What's crazier is that I spent yesterday crammed into a bus with 50-something people winding the through the hills of Guatemala. 

I'm still recovering from that one. 


The last few weeks have been a whirlwind. Said goodbye to my family (again) as I headed to Georgia to spend a week with a few amazing women from my old squad. Then made my way to Chicago for Launch, where all four September squads gathered together for a few days for some teachings and worship before heading out into the nations as vessels of the Kingdom. And now I find myself in the town of Quiche, Guatemala. 

My mind has yet to catch up with my body.
 
Yet amidst the craziness and the subtle reality checks of what I've gotten myself into, I cant help but be overwhelmed by thankfulness. 

My Father has given me the gift of life, one rooted in His unconditional love, and I'm going to savor every minute of it. 
 
Even in the moments when this role of leading 60+ people feels to0 big for me and I dont know what the heck I'm doing. 
Even when it seems like everything is going wrong or not the way I expected. 
Even when I'm exhausted and feel as though I have nothing left to give. 
Even when I fall flat on my face after trying to do things on my own strength. 
Even when I am a broken, hot mess trying to release the lies in order to embrace my true identity as His Beloved. 
Even in the moments of struggle that is dying to self so I may come fully alive in Jesus. 
 
Because even in the hardest, ugliest, messiest moments Jesus is there with me, making me beautiful by the relentless power of His love and grace. 
 
Every day is full of gifts from the Father's heart- its our choice to receive them and to cling to them as the life they give to our dry bones. There is heavenly beauty rising from the ashes if only we'd lift our eyes to see it. 

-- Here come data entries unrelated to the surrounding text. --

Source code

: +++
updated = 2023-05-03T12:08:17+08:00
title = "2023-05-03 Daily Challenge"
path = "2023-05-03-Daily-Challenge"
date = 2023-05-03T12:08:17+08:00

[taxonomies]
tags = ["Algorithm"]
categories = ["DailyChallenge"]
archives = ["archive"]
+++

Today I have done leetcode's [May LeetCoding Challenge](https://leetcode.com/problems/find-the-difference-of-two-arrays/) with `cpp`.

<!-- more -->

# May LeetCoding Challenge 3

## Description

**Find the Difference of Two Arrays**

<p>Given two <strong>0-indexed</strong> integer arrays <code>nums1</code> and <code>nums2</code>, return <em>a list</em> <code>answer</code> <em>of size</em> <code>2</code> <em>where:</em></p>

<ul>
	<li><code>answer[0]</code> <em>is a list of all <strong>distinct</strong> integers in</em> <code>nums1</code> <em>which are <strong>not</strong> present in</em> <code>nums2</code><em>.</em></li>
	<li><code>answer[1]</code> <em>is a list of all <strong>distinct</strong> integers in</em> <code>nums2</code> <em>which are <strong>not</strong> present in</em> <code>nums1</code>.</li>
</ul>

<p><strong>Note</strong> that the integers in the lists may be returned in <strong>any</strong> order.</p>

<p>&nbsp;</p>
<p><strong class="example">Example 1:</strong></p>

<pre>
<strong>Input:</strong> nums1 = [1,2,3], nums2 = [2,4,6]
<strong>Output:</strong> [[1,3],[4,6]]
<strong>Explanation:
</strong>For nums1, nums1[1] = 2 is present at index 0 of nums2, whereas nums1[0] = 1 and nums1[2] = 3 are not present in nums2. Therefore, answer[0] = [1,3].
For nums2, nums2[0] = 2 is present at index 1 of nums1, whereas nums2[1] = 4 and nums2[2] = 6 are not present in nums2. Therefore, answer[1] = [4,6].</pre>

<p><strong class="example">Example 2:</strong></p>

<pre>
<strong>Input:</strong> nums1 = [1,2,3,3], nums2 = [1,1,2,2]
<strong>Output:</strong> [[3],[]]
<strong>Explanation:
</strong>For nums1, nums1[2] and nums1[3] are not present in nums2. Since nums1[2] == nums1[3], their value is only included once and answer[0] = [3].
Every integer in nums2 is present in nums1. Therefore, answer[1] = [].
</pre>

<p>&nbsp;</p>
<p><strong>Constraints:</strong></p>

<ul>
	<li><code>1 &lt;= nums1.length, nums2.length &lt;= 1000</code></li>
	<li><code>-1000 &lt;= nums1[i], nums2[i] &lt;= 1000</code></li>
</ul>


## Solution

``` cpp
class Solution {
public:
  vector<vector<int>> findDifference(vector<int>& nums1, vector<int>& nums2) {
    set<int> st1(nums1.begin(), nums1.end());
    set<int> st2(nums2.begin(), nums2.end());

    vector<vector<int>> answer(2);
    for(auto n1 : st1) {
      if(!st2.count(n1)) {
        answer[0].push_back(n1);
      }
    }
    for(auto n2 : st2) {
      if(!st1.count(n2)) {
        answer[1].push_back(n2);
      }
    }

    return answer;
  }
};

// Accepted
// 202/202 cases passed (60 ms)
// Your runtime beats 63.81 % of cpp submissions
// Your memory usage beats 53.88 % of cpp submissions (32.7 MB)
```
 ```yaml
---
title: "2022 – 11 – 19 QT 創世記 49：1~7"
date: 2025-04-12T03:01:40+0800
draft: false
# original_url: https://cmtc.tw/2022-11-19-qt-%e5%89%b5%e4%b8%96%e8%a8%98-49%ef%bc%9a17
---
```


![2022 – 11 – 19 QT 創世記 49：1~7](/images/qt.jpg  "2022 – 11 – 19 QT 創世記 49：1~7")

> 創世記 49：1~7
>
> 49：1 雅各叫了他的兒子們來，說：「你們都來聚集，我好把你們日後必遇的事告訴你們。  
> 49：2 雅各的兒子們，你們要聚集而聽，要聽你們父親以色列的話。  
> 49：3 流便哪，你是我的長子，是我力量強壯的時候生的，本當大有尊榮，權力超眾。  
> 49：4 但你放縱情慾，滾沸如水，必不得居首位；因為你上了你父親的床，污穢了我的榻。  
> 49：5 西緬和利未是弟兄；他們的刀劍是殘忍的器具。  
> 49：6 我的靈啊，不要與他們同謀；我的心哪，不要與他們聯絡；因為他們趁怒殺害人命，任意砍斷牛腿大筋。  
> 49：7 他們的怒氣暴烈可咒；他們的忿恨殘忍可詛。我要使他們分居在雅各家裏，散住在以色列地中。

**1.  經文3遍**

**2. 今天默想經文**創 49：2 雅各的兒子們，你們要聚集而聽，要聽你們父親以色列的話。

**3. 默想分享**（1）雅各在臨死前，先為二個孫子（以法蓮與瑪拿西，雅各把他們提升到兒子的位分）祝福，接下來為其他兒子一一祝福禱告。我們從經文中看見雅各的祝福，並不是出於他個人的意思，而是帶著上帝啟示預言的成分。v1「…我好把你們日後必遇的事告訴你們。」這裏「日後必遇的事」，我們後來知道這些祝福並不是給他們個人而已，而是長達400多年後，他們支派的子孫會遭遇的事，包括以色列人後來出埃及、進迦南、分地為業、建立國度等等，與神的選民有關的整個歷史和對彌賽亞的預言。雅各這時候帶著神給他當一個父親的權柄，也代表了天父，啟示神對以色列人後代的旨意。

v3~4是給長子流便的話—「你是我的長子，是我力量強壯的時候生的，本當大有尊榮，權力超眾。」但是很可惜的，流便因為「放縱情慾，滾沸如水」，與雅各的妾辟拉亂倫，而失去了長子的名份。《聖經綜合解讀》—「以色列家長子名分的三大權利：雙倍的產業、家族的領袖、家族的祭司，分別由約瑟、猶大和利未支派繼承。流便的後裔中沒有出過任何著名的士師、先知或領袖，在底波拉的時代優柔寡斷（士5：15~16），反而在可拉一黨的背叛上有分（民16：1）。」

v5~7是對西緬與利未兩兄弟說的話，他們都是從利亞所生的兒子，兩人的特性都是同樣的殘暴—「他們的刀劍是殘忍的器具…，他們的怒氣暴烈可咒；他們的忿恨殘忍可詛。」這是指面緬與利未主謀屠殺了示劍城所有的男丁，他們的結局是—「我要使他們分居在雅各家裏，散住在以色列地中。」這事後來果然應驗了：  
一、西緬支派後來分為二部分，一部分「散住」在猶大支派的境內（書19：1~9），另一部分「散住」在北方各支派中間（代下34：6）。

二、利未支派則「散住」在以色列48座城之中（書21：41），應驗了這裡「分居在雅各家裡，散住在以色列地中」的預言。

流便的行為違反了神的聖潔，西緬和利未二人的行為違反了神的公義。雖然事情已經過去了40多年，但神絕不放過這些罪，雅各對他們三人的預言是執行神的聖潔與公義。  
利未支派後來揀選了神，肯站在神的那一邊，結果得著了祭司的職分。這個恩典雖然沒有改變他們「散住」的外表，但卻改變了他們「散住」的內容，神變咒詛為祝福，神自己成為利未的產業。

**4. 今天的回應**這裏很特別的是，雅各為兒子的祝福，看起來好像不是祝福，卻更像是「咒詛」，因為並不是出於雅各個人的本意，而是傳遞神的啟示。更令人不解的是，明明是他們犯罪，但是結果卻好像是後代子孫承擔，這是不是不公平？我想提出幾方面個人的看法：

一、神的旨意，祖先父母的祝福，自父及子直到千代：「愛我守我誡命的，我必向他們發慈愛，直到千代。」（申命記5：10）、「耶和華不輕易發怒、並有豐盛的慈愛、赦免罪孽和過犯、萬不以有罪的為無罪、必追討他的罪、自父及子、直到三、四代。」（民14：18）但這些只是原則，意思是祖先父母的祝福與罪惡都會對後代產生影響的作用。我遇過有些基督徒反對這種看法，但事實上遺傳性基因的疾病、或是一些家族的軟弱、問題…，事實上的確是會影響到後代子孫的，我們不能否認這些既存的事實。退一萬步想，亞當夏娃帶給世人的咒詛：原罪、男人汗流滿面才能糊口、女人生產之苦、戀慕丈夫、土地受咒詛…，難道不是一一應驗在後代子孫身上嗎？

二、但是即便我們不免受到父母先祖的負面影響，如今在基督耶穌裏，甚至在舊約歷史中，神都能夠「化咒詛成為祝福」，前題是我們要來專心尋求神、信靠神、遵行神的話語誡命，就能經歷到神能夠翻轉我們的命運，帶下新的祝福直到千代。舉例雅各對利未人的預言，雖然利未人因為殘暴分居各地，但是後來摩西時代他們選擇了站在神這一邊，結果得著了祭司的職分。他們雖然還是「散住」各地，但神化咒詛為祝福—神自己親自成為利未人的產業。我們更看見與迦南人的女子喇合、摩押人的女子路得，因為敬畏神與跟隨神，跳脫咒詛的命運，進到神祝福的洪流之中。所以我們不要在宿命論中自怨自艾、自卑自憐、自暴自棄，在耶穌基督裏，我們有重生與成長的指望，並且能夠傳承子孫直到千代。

So not only is He entrusting me to lead this amazing squad to the place they are meant to go, He is leading me to the place I am meant to go. Deeper into His heart. The Kingdom. My identity. And though oftentimes I feel in way over my head, there is no where else I'd rather be. There's nothing else I'd rather be doing. He has chosen me for this, putting me here for a reason, and so I will live it up to its fullest. 


Jesus gave all of Himself for me, so I will give all of myself for Him. 

May you today find yourself in awe of the gift of life our Father in heaven has chosen you to live. No one can live it better than you!